Your task: Working from the records below, repeat exactly the lines starting at the line that contains "the same type\\" and ending at the line that contains "block of memory", inclusive.

----- Material provided

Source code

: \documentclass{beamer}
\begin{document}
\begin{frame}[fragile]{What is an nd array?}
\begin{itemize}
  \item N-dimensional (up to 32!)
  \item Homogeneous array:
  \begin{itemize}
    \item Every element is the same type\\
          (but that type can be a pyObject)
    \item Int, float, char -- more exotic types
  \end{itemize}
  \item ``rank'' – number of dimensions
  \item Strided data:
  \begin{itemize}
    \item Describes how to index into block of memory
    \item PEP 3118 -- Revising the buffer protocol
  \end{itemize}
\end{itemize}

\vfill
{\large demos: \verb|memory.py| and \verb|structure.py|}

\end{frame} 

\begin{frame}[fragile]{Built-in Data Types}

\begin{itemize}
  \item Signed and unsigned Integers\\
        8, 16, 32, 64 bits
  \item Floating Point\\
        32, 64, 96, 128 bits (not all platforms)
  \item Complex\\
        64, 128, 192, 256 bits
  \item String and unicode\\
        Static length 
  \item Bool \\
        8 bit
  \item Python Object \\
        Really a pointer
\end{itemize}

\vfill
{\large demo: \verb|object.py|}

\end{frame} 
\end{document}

----------
----- Material provided

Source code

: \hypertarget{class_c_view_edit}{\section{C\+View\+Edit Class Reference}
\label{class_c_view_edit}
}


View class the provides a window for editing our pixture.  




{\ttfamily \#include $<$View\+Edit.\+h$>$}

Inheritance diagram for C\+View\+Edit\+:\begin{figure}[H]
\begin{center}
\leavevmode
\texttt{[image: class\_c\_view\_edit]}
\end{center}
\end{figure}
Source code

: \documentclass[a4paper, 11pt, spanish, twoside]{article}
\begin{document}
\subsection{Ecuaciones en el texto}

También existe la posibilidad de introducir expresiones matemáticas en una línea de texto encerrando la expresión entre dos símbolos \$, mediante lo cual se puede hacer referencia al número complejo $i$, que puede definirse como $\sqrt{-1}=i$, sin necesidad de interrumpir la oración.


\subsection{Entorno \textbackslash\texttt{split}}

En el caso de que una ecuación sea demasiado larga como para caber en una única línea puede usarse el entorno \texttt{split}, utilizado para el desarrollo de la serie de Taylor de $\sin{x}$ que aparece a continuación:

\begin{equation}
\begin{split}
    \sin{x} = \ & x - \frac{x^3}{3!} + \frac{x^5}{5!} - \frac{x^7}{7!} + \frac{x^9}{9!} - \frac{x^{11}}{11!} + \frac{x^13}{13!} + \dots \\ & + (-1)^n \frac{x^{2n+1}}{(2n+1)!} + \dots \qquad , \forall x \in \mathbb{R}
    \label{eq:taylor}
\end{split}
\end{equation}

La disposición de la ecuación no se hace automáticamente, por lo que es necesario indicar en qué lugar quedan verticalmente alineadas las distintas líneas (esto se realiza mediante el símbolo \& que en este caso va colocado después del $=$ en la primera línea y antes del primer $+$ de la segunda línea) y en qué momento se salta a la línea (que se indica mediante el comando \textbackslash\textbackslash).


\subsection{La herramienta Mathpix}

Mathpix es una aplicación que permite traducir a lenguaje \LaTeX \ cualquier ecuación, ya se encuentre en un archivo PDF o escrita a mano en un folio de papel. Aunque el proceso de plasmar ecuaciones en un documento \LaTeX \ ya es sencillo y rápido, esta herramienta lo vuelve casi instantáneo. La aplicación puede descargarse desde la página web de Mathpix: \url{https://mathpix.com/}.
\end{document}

----------

Exercise solution:
    \item Every element is the same type\\
          (but that type can be a pyObject)
    \item Int, float, char -- more exotic types
  \end{itemize}
  \item ``rank'' – number of dimensions
  \item Strided data:
  \begin{itemize}
    \item Describes how to index into block of memory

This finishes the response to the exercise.